Rethinking Higher Education
Universities today are under an enormous amount of criticism and pressure -- and much of it is justified. The educational system we have come to accept is one with a more lackadaisical approach than those in the past. Many educational institutions still adhere to the structures and models developed in the 17th and 18th centuries, instead of evolving in response to new challenges and changing needs. With the accelerating costs of higher education and the rising demands for an educated work force, our educational models must adapt and advance if we are to secure a brighter future.

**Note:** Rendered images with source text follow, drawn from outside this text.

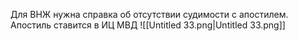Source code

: Для ВНЖ нужна справка об отсутствии судимости с апостилем. Апостиль ставится в ИЦ МВД
![[Untitled 33.png|Untitled 33.png]]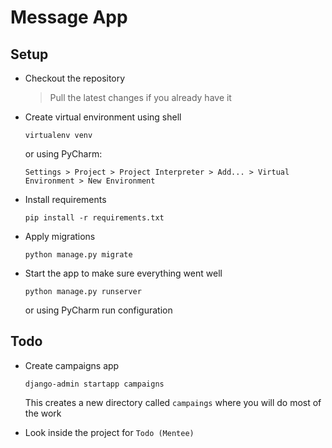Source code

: # Message App

## Setup

- Checkout the repository
    > Pull the latest changes if you already have it

- Create virtual environment using shell

    `virtualenv venv`

    or using PyCharm:
    
    `Settings > Project > Project Interpreter > Add... > Virtual Environment > New Environment`

- Install requirements

    `pip install -r requirements.txt`

- Apply migrations

    `python manage.py migrate`

- Start the app to make sure everything went well

    `python manage.py runserver`

    or using PyCharm run configuration

## Todo

- Create campaigns app

    `django-admin startapp campaigns`

    This creates a new directory called `campaings` where you will do most of the work

- Look inside the project for `Todo (Mentee)`
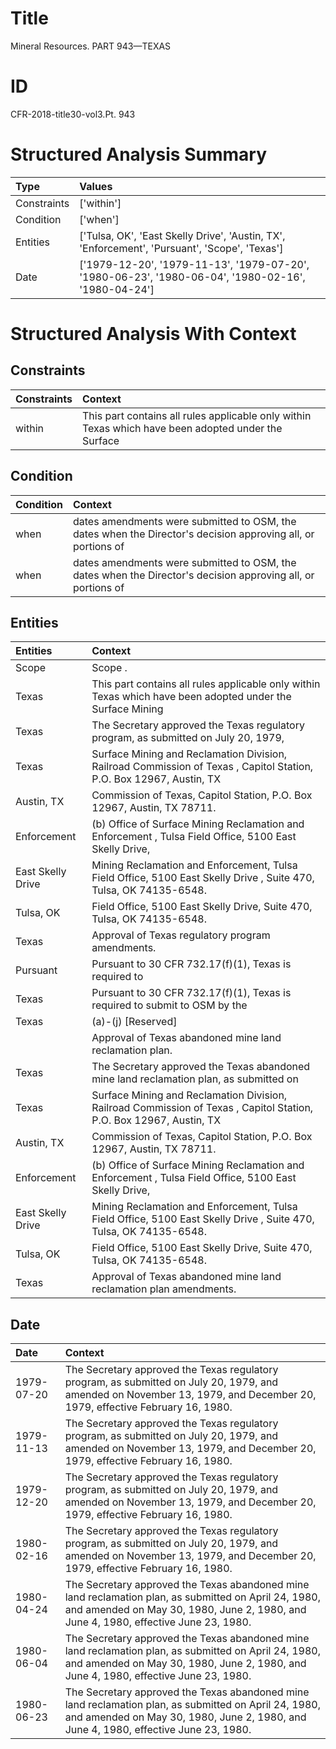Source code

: # Title

 Mineral Resources. PART 943—TEXAS


# ID

 CFR-2018-title30-vol3.Pt. 943


# Structured Analysis Summary

| Type        | Values                                                                                             |
|:------------|:---------------------------------------------------------------------------------------------------|
| Constraints | ['within']                                                                                         |
| Condition   | ['when']                                                                                           |
| Entities    | ['Tulsa, OK', 'East Skelly Drive', 'Austin, TX', 'Enforcement', 'Pursuant', 'Scope', 'Texas']      |
| Date        | ['1979-12-20', '1979-11-13', '1979-07-20', '1980-06-23', '1980-06-04', '1980-02-16', '1980-04-24'] |


# Structured Analysis With Context

 


## Constraints

| Constraints   | Context                                                                                              |
|:--------------|:-----------------------------------------------------------------------------------------------------|
| within        | This part contains all rules applicable only  within Texas which have been adopted under the Surface |


## Condition

| Condition   | Context                                                                                                      |
|:------------|:-------------------------------------------------------------------------------------------------------------|
| when        | dates amendments were submitted to OSM, the dates when the Director's decision approving all, or portions of |
| when        | dates amendments were submitted to OSM, the dates when the Director's decision approving all, or portions of |


## Entities

| Entities          | Context                                                                                                             |
|:------------------|:--------------------------------------------------------------------------------------------------------------------|
| Scope             | Scope .                                                                                                             |
| Texas             | This part contains all rules applicable only within  Texas which have been adopted under the Surface Mining         |
| Texas             | The Secretary approved the  Texas regulatory program, as submitted on July 20, 1979,                                |
| Texas             | Surface Mining and Reclamation Division, Railroad Commission of Texas , Capitol Station, P.O. Box 12967, Austin, TX |
| Austin, TX        | Commission of Texas, Capitol Station, P.O. Box 12967, Austin, TX  78711.                                            |
| Enforcement       | (b) Office of Surface Mining Reclamation and  Enforcement , Tulsa Field Office, 5100 East Skelly Drive,             |
| East Skelly Drive | Mining Reclamation and Enforcement, Tulsa Field Office, 5100 East Skelly Drive , Suite 470, Tulsa, OK 74135-6548.   |
| Tulsa, OK         | Field Office, 5100 East Skelly Drive, Suite 470, Tulsa, OK  74135-6548.                                             |
| Texas             | Approval of  Texas  regulatory program amendments.                                                                  |
| Pursuant          | Pursuant to 30 CFR 732.17(f)(1), Texas is required to                                                               |
| Texas             | Pursuant to 30 CFR 732.17(f)(1),  Texas is required to submit to OSM by the                                         |
| Texas             | (a)-(j) [Reserved]                                                                                                  |
|                   |             Approval of  Texas  abandoned mine land reclamation plan.                                               |
| Texas             | The Secretary approved the  Texas abandoned mine land reclamation plan, as submitted on                             |
| Texas             | Surface Mining and Reclamation Division, Railroad Commission of Texas , Capitol Station, P.O. Box 12967, Austin, TX |
| Austin, TX        | Commission of Texas, Capitol Station, P.O. Box 12967, Austin, TX  78711.                                            |
| Enforcement       | (b) Office of Surface Mining Reclamation and  Enforcement , Tulsa Field Office, 5100 East Skelly Drive,             |
| East Skelly Drive | Mining Reclamation and Enforcement, Tulsa Field Office, 5100 East Skelly Drive , Suite 470, Tulsa, OK 74135-6548.   |
| Tulsa, OK         | Field Office, 5100 East Skelly Drive, Suite 470, Tulsa, OK  74135-6548.                                             |
| Texas             | Approval of  Texas  abandoned mine land reclamation plan amendments.                                                |


## Date

| Date       | Context                                                                                                                                                                                      |
|:-----------|:---------------------------------------------------------------------------------------------------------------------------------------------------------------------------------------------|
| 1979-07-20 | The Secretary approved the Texas regulatory program, as submitted on July 20, 1979, and amended on November 13, 1979, and December 20, 1979, effective February 16, 1980.                    |
| 1979-11-13 | The Secretary approved the Texas regulatory program, as submitted on July 20, 1979, and amended on November 13, 1979, and December 20, 1979, effective February 16, 1980.                    |
| 1979-12-20 | The Secretary approved the Texas regulatory program, as submitted on July 20, 1979, and amended on November 13, 1979, and December 20, 1979, effective February 16, 1980.                    |
| 1980-02-16 | The Secretary approved the Texas regulatory program, as submitted on July 20, 1979, and amended on November 13, 1979, and December 20, 1979, effective February 16, 1980.                    |
| 1980-04-24 | The Secretary approved the Texas abandoned mine land reclamation plan, as submitted on April 24, 1980, and amended on May 30, 1980, June 2, 1980, and June 4, 1980, effective June 23, 1980. |
| 1980-06-04 | The Secretary approved the Texas abandoned mine land reclamation plan, as submitted on April 24, 1980, and amended on May 30, 1980, June 2, 1980, and June 4, 1980, effective June 23, 1980. |
| 1980-06-23 | The Secretary approved the Texas abandoned mine land reclamation plan, as submitted on April 24, 1980, and amended on May 30, 1980, June 2, 1980, and June 4, 1980, effective June 23, 1980. |


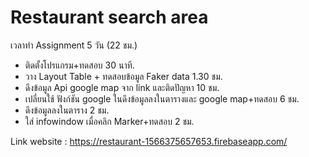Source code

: # Restaurant search area

เวลาทำ Assignment 5 วัน (22 ชม.)
 - ติดตั้งโปรแกรม+ทดสอบ 30 นาที.
 - วาง Layout Table + ทดสอบข้อมูล Faker data 1.30 ชม.
 - ดึงข้อมูล Api google map จาก link และติดปัญหา 10 ชม.
 - เปลี่ยนใช้ ฟังก์ชัน google ในดึงข้อมูลลงในตารางและ google map+ทดสอบ 6 ชม.
 - ดึงข้อมูลลงในตาราง 2 ชม.
 - ใส่ infowindow เมื่อคลิก Marker+ทดสอบ 2 ชม.

Link website : https://restaurant-1566375657653.firebaseapp.com/
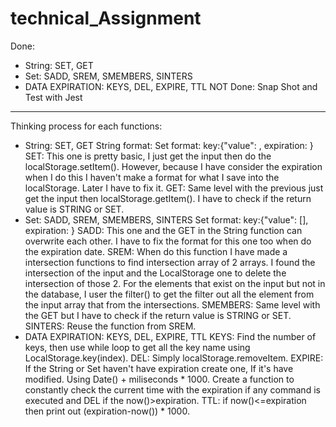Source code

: # technical_Assignment
Done:
* String: SET, GET
* Set: SADD, SREM, SMEMBERS, SINTERS
* DATA EXPIRATION: KEYS, DEL, EXPIRE, TTL
NOT Done:
Snap Shot and Test with Jest

--------------------------------------------------------------
Thinking process for each functions:

* String: SET, GET
  String format: Set format: key:{"value": , expiration: }
  SET: This one is pretty basic, I just get the input then do the localStorage.setItem(). However, because I have consider the expiration when I do this I haven't make a   format for what I save into the localStorage. Later I have to fix it.
  GET: Same level with the previous just get the input then localStorage.getItem(). I have to check if the return value is STRING or SET.
* Set: SADD, SREM, SMEMBERS, SINTERS
  Set format: key:{"value": [], expiration: }
  SADD: This one and the GET in the String function can overwrite each other. I have to fix the format for this one too when do the expiration date.
  SREM: When do this function I have made a intersection functions to find intersection array of 2 arrays. I found the intersection of the input and the LocalStorage one   to delete the intersection of those 2. For the elements that exist on the input but not in the database, I user the filter() to get the filter out all the element from   the input array that from the intersections.
  SMEMBERS: Same level with the GET but I have to check if the return value is STRING or SET.
  SINTERS: Reuse the function from SREM.
* DATA EXPIRATION: KEYS, DEL, EXPIRE, TTL
  KEYS: Find the number of keys, then use while loop to get all the key name using LocalStorage.key(index).
  DEL: Simply localStorage.removeItem.
  EXPIRE: If the String or Set haven't have expiration create one, If it's have modified. Using Date() + miliseconds * 1000. Create a function to constantly check the 
  current time with the expiration if any command is executed and DEL if the now()>expiration.
  TTL: if now()<=expiration then print out (expiration-now()) * 1000.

Ben Nelson’s frustration with his own undergraduate experience led to a determination to reform and develop a new approach to higher education. How can we hold accountable all educational institutions to fulfill their responsibility to prepare students with the intellectual foundation and practical skills that will serve them as graduates and in the jobs of the future? How might we ensure higher education nurtures critical wisdom, so that graduates are prepared to make the decisions of consequence needed to create a better world for us all?
About Ben Nelson
Ben Nelson is Founder, Chairman, and CEO of Minerva, a visionary with a passion to reinvent higher education. In 2011, while building the Minerva concept, Nelson was the Executive Chairman of RedBeacon until its sale to Home Depot in 2012. Prior to RedBeacon, Nelson spent more than 10 years at Snapfish, where he helped build the company from a startup to the world’s largest personal publishing service. Serving as CEO from 2005 through 2010, Nelson began his tenure at Snapfish by leading the company’s sale to Hewlett Packard for $300 million. With over 42 million transactions across 22 countries, nearly five times greater than its closest competitor, Snapfish is among the top e-commerce services in the world.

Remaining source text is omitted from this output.